**Records excerpted from a collection**:
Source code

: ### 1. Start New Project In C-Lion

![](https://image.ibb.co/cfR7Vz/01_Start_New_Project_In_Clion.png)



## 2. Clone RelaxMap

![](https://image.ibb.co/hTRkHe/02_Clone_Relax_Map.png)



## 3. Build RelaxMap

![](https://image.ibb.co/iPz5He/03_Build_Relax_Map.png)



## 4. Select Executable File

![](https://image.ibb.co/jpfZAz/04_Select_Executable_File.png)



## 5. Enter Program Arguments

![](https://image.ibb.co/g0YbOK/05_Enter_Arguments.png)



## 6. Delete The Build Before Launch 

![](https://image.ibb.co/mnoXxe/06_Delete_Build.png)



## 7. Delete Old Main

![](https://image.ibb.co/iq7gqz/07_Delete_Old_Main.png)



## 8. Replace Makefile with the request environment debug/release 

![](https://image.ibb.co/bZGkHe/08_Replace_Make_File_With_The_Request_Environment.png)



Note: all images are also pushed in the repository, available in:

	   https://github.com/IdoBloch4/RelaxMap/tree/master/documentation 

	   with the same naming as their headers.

* * *

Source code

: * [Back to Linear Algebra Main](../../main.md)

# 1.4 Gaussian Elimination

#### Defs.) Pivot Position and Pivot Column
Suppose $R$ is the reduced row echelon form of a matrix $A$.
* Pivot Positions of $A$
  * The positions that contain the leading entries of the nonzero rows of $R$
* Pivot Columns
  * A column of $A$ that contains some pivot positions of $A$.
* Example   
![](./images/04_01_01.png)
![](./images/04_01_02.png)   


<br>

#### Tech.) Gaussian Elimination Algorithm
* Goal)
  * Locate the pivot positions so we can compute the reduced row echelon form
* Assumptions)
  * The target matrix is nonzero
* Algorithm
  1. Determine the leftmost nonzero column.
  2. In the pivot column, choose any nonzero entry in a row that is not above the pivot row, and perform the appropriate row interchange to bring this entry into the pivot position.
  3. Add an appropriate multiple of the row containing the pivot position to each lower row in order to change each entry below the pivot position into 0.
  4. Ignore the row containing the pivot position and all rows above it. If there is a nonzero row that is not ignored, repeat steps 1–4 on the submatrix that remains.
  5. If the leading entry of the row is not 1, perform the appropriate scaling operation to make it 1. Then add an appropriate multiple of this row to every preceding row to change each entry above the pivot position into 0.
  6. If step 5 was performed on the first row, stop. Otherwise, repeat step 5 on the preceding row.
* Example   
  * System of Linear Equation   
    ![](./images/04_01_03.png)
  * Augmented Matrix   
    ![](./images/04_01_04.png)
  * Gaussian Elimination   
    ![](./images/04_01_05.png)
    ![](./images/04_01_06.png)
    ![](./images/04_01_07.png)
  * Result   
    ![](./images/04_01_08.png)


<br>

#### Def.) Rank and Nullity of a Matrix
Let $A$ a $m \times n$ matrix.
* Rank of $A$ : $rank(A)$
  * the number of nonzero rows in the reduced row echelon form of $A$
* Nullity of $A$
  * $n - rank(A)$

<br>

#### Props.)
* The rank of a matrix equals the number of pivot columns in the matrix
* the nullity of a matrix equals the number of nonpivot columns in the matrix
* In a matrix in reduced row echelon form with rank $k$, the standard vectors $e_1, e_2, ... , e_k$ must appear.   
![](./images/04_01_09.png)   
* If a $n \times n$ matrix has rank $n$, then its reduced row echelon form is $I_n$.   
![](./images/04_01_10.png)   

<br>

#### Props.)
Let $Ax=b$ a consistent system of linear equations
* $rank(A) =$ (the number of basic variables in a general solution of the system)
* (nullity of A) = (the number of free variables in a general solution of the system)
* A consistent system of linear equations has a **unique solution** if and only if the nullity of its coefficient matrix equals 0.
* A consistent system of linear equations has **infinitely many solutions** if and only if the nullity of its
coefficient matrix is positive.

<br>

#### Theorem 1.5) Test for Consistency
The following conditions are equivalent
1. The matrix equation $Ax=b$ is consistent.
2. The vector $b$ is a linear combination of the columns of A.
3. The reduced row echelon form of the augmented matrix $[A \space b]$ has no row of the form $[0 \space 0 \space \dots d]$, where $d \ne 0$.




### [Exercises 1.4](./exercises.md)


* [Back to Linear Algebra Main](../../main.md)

**YOUR INSTRUCTIONS**: With the line that has "matrix is nonzero" as the first and the line that has "2. In the pivot" as the last, repeat exactly that run of lines above and no more.

**RESULT**:
  * The target matrix is nonzero
* Algorithm
  1. Determine the leftmost nonzero column.
  2. In the pivot column, choose any nonzero entry in a row that is not above the pivot row, and perform the appropriate row interchange to bring this entry into the pivot position.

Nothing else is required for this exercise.